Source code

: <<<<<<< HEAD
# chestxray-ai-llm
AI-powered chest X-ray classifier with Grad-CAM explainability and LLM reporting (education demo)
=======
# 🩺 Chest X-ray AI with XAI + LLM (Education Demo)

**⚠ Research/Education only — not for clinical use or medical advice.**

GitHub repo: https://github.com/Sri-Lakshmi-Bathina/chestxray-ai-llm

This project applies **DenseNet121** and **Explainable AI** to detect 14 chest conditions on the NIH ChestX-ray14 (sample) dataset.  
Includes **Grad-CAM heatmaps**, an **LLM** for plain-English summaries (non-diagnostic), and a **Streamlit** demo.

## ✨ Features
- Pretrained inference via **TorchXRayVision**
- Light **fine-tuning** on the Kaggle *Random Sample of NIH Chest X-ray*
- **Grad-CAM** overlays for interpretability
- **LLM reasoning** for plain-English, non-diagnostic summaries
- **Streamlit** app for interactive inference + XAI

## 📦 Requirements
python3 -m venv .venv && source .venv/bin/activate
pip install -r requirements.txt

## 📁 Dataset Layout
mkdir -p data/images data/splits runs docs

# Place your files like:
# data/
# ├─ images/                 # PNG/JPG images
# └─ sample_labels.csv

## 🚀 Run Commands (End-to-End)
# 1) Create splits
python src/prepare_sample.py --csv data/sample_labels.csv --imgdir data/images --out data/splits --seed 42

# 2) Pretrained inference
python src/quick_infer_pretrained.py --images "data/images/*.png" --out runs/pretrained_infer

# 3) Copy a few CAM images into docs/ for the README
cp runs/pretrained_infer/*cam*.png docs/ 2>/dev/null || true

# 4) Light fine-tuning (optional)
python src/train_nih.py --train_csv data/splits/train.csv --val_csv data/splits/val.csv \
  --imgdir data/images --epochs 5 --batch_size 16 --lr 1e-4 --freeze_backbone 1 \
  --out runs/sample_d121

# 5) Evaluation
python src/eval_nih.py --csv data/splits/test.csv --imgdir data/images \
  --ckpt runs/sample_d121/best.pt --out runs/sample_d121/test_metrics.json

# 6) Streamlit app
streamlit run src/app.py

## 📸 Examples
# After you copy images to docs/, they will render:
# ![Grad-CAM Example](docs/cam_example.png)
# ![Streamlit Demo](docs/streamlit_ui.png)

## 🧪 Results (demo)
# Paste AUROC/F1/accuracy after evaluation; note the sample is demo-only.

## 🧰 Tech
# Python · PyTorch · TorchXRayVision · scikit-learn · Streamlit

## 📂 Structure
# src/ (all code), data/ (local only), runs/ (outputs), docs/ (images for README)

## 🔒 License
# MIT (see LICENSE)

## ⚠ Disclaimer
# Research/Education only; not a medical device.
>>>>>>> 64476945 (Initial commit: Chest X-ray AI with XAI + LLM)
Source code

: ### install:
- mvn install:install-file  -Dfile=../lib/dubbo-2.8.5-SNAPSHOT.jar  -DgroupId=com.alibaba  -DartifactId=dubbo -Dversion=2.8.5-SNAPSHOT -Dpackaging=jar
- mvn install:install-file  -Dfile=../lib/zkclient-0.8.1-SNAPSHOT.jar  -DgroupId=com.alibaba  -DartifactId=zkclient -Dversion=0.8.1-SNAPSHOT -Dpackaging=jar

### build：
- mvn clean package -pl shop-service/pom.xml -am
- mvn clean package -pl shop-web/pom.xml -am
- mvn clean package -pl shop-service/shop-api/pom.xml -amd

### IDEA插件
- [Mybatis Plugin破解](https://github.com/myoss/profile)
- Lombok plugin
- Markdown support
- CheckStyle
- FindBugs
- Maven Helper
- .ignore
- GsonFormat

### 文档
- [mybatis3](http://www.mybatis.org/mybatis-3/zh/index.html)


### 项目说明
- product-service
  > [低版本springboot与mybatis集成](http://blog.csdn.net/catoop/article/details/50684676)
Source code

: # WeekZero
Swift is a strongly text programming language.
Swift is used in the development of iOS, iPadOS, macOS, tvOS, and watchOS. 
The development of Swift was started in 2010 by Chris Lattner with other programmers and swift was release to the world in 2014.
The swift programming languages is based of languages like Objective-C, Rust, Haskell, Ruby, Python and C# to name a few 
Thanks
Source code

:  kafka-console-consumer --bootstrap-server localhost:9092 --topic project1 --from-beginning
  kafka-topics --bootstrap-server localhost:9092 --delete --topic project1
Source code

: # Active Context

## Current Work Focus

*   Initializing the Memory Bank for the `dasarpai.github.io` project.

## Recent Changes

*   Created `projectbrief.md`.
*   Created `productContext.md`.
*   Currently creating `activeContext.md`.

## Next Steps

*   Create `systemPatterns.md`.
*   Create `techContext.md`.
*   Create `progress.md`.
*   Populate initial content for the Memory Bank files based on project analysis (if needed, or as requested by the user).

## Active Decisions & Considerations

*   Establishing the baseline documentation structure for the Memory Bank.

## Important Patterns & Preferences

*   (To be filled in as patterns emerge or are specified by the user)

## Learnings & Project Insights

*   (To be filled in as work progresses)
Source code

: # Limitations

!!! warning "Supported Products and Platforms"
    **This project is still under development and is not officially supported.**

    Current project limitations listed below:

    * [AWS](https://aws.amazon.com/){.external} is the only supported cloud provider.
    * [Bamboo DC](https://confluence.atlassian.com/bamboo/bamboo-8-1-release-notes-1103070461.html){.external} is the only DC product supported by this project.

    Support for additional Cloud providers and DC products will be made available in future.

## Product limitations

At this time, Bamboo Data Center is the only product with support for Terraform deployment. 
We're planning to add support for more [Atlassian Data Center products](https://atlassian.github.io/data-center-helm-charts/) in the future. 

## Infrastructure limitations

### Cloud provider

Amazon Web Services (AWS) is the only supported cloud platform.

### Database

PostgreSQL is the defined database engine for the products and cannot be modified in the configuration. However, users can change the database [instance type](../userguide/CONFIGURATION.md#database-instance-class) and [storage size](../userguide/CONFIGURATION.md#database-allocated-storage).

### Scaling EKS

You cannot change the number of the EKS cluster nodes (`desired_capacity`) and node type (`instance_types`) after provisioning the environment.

--- Required work ---
Using the material above, please reproduce each line exactly.

--- Answer ---
Source code

: <<<<<<< HEAD
# chestxray-ai-llm
AI-powered chest X-ray classifier with Grad-CAM explainability and LLM reporting (education demo)
=======
# 🩺 Chest X-ray AI with XAI + LLM (Education Demo)

**⚠ Research/Education only — not for clinical use or medical advice.**

GitHub repo: https://github.com/Sri-Lakshmi-Bathina/chestxray-ai-llm

This project applies **DenseNet121** and **Explainable AI** to detect 14 chest conditions on the NIH ChestX-ray14 (sample) dataset.  
Includes **Grad-CAM heatmaps**, an **LLM** for plain-English summaries (non-diagnostic), and a **Streamlit** demo.

## ✨ Features
- Pretrained inference via **TorchXRayVision**
- Light **fine-tuning** on the Kaggle *Random Sample of NIH Chest X-ray*
- **Grad-CAM** overlays for interpretability
- **LLM reasoning** for plain-English, non-diagnostic summaries
- **Streamlit** app for interactive inference + XAI

## 📦 Requirements
python3 -m venv .venv && source .venv/bin/activate
pip install -r requirements.txt

## 📁 Dataset Layout
mkdir -p data/images data/splits runs docs

# Place your files like:
# data/
# ├─ images/                 # PNG/JPG images
# └─ sample_labels.csv

## 🚀 Run Commands (End-to-End)
# 1) Create splits
python src/prepare_sample.py --csv data/sample_labels.csv --imgdir data/images --out data/splits --seed 42

# 2) Pretrained inference
python src/quick_infer_pretrained.py --images "data/images/*.png" --out runs/pretrained_infer

# 3) Copy a few CAM images into docs/ for the README
cp runs/pretrained_infer/*cam*.png docs/ 2>/dev/null || true

# 4) Light fine-tuning (optional)
python src/train_nih.py --train_csv data/splits/train.csv --val_csv data/splits/val.csv \
  --imgdir data/images --epochs 5 --batch_size 16 --lr 1e-4 --freeze_backbone 1 \
  --out runs/sample_d121

# 5) Evaluation
python src/eval_nih.py --csv data/splits/test.csv --imgdir data/images \
  --ckpt runs/sample_d121/best.pt --out runs/sample_d121/test_metrics.json

# 6) Streamlit app
streamlit run src/app.py

## 📸 Examples
# After you copy images to docs/, they will render:
# ![Grad-CAM Example](docs/cam_example.png)
# ![Streamlit Demo](docs/streamlit_ui.png)

## 🧪 Results (demo)
# Paste AUROC/F1/accuracy after evaluation; note the sample is demo-only.

## 🧰 Tech
# Python · PyTorch · TorchXRayVision · scikit-learn · Streamlit

## 📂 Structure
# src/ (all code), data/ (local only), runs/ (outputs), docs/ (images for README)

## 🔒 License
# MIT (see LICENSE)

## ⚠ Disclaimer
# Research/Education only; not a medical device.
>>>>>>> 64476945 (Initial commit: Chest X-ray AI with XAI + LLM)
Source code

: ### install:
- mvn install:install-file  -Dfile=../lib/dubbo-2.8.5-SNAPSHOT.jar  -DgroupId=com.alibaba  -DartifactId=dubbo -Dversion=2.8.5-SNAPSHOT -Dpackaging=jar
- mvn install:install-file  -Dfile=../lib/zkclient-0.8.1-SNAPSHOT.jar  -DgroupId=com.alibaba  -DartifactId=zkclient -Dversion=0.8.1-SNAPSHOT -Dpackaging=jar

### build：
- mvn clean package -pl shop-service/pom.xml -am
- mvn clean package -pl shop-web/pom.xml -am
- mvn clean package -pl shop-service/shop-api/pom.xml -amd

### IDEA插件
- [Mybatis Plugin破解](https://github.com/myoss/profile)
- Lombok plugin
- Markdown support
- CheckStyle
- FindBugs
- Maven Helper
- .ignore
- GsonFormat

### 文档
- [mybatis3](http://www.mybatis.org/mybatis-3/zh/index.html)


### 项目说明
- product-service
  > [低版本springboot与mybatis集成](http://blog.csdn.net/catoop/article/details/50684676)
Source code

: # WeekZero
Swift is a strongly text programming language.
Swift is used in the development of iOS, iPadOS, macOS, tvOS, and watchOS. 
The development of Swift was started in 2010 by Chris Lattner with other programmers and swift was release to the world in 2014.
The swift programming languages is based of languages like Objective-C, Rust, Haskell, Ruby, Python and C# to name a few 
Thanks
Source code

:  kafka-console-consumer --bootstrap-server localhost:9092 --topic project1 --from-beginning
  kafka-topics --bootstrap-server localhost:9092 --delete --topic project1
Source code

: # Active Context

## Current Work Focus

*   Initializing the Memory Bank for the `dasarpai.github.io` project.

## Recent Changes

*   Created `projectbrief.md`.
*   Created `productContext.md`.
*   Currently creating `activeContext.md`.

## Next Steps

*   Create `systemPatterns.md`.
*   Create `techContext.md`.
*   Create `progress.md`.
*   Populate initial content for the Memory Bank files based on project analysis (if needed, or as requested by the user).

## Active Decisions & Considerations

*   Establishing the baseline documentation structure for the Memory Bank.

## Important Patterns & Preferences

*   (To be filled in as patterns emerge or are specified by the user)

## Learnings & Project Insights

*   (To be filled in as work progresses)
Source code

: # Limitations

!!! warning "Supported Products and Platforms"
    **This project is still under development and is not officially supported.**

    Current project limitations listed below:

    * [AWS](https://aws.amazon.com/){.external} is the only supported cloud provider.
    * [Bamboo DC](https://confluence.atlassian.com/bamboo/bamboo-8-1-release-notes-1103070461.html){.external} is the only DC product supported by this project.

    Support for additional Cloud providers and DC products will be made available in future.

## Product limitations

At this time, Bamboo Data Center is the only product with support for Terraform deployment. 
We're planning to add support for more [Atlassian Data Center products](https://atlassian.github.io/data-center-helm-charts/) in the future. 

## Infrastructure limitations

### Cloud provider

Amazon Web Services (AWS) is the only supported cloud platform.

### Database

PostgreSQL is the defined database engine for the products and cannot be modified in the configuration. However, users can change the database [instance type](../userguide/CONFIGURATION.md#database-instance-class) and [storage size](../userguide/CONFIGURATION.md#database-allocated-storage).

### Scaling EKS

You cannot change the number of the EKS cluster nodes (`desired_capacity`) and node type (`instance_types`) after provisioning the environment.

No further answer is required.